### Exercise description
Starting with the first line and ending with the one that holds "serviço pode retornar.", retype the entries exactly.

### Input
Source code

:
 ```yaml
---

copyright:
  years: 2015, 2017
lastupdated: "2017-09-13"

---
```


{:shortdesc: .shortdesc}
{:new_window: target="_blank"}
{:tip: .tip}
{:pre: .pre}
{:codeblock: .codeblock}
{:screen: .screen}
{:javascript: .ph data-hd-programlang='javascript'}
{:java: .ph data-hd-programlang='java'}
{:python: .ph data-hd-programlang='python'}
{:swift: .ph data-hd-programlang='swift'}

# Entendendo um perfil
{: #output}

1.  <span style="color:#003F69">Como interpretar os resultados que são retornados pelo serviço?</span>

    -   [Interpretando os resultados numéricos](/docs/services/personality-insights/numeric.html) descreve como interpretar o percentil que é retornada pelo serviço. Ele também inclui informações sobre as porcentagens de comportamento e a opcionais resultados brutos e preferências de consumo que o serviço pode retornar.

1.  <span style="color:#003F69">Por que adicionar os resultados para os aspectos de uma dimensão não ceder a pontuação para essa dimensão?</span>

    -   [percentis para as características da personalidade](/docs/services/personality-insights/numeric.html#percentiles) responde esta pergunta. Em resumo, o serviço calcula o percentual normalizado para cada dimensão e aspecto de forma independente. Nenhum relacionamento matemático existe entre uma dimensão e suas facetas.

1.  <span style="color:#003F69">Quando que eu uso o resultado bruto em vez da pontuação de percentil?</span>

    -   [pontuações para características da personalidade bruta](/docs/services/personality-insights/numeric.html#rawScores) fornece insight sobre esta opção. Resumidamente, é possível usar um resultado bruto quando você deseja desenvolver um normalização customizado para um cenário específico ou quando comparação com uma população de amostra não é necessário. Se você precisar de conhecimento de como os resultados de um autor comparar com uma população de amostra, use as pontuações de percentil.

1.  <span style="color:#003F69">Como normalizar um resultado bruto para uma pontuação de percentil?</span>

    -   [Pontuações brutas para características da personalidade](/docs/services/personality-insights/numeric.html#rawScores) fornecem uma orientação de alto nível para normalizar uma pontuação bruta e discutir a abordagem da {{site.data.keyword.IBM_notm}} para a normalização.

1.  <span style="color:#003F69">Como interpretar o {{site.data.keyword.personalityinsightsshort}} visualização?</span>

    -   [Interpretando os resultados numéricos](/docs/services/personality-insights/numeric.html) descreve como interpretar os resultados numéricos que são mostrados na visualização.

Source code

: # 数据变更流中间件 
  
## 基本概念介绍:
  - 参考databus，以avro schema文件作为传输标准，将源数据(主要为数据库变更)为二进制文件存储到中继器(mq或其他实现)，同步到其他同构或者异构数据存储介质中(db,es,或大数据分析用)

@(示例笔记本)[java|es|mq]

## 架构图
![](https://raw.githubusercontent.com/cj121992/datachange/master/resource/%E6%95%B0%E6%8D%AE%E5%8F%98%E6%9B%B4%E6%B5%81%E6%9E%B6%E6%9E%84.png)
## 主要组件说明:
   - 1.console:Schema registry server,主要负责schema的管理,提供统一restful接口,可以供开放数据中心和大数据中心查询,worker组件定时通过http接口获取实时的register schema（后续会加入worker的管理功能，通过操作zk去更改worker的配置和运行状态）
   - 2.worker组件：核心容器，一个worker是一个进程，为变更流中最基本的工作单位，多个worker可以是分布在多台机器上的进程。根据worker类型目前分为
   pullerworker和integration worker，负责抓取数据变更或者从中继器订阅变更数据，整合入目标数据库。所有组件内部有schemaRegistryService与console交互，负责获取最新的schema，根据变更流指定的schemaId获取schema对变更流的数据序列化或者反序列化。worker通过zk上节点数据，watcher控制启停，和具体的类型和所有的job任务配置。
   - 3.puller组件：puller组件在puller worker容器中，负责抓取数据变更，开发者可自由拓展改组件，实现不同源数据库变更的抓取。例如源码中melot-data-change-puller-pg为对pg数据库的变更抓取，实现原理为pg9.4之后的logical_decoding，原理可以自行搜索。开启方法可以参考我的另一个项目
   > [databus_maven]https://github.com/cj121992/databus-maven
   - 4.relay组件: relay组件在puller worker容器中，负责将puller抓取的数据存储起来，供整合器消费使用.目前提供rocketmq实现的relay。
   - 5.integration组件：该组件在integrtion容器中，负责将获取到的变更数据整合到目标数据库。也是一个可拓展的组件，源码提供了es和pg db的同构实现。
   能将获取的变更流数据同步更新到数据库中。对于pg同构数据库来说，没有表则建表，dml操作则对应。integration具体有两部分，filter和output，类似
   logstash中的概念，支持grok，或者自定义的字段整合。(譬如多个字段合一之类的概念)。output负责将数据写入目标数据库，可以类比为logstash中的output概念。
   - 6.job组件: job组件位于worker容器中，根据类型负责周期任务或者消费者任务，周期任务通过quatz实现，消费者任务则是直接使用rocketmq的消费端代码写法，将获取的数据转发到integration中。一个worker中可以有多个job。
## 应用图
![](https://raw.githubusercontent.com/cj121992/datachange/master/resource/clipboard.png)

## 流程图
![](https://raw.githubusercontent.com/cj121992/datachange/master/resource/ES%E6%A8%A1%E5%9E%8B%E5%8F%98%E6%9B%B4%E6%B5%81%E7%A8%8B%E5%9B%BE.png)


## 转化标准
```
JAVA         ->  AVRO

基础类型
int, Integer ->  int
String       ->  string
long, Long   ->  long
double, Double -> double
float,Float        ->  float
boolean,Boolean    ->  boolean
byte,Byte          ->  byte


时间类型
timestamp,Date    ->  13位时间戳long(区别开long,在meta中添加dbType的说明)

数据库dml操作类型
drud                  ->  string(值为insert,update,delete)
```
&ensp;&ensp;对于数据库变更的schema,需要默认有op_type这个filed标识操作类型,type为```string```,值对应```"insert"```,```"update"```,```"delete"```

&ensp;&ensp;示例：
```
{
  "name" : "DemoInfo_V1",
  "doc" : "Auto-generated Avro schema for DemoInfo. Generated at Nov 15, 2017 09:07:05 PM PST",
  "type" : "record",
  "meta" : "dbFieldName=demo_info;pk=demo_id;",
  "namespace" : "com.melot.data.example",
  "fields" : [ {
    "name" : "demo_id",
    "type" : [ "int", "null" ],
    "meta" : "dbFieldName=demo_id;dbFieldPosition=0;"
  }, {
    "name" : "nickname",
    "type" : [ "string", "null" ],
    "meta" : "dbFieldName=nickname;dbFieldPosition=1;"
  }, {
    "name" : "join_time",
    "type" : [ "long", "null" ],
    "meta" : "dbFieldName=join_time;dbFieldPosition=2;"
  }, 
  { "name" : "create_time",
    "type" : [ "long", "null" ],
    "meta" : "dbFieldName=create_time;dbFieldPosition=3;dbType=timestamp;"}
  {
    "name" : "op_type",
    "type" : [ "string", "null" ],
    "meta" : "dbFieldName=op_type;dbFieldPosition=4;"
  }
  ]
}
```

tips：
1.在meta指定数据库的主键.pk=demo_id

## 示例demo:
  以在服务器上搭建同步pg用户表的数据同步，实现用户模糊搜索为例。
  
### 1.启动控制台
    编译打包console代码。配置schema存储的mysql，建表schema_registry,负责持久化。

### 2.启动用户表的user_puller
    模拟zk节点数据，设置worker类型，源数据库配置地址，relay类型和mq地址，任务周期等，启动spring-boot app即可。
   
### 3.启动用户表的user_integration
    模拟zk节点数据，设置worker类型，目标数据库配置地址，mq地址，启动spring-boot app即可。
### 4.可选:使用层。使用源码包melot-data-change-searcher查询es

### Result below
Source code

:
 ```yaml
---

copyright:
  years: 2015, 2017
lastupdated: "2017-09-13"

---
```


{:shortdesc: .shortdesc}
{:new_window: target="_blank"}
{:tip: .tip}
{:pre: .pre}
{:codeblock: .codeblock}
{:screen: .screen}
{:javascript: .ph data-hd-programlang='javascript'}
{:java: .ph data-hd-programlang='java'}
{:python: .ph data-hd-programlang='python'}
{:swift: .ph data-hd-programlang='swift'}

# Entendendo um perfil
{: #output}

1.  <span style="color:#003F69">Como interpretar os resultados que são retornados pelo serviço?</span>

    -   [Interpretando os resultados numéricos](/docs/services/personality-insights/numeric.html) descreve como interpretar o percentil que é retornada pelo serviço. Ele também inclui informações sobre as porcentagens de comportamento e a opcionais resultados brutos e preferências de consumo que o serviço pode retornar.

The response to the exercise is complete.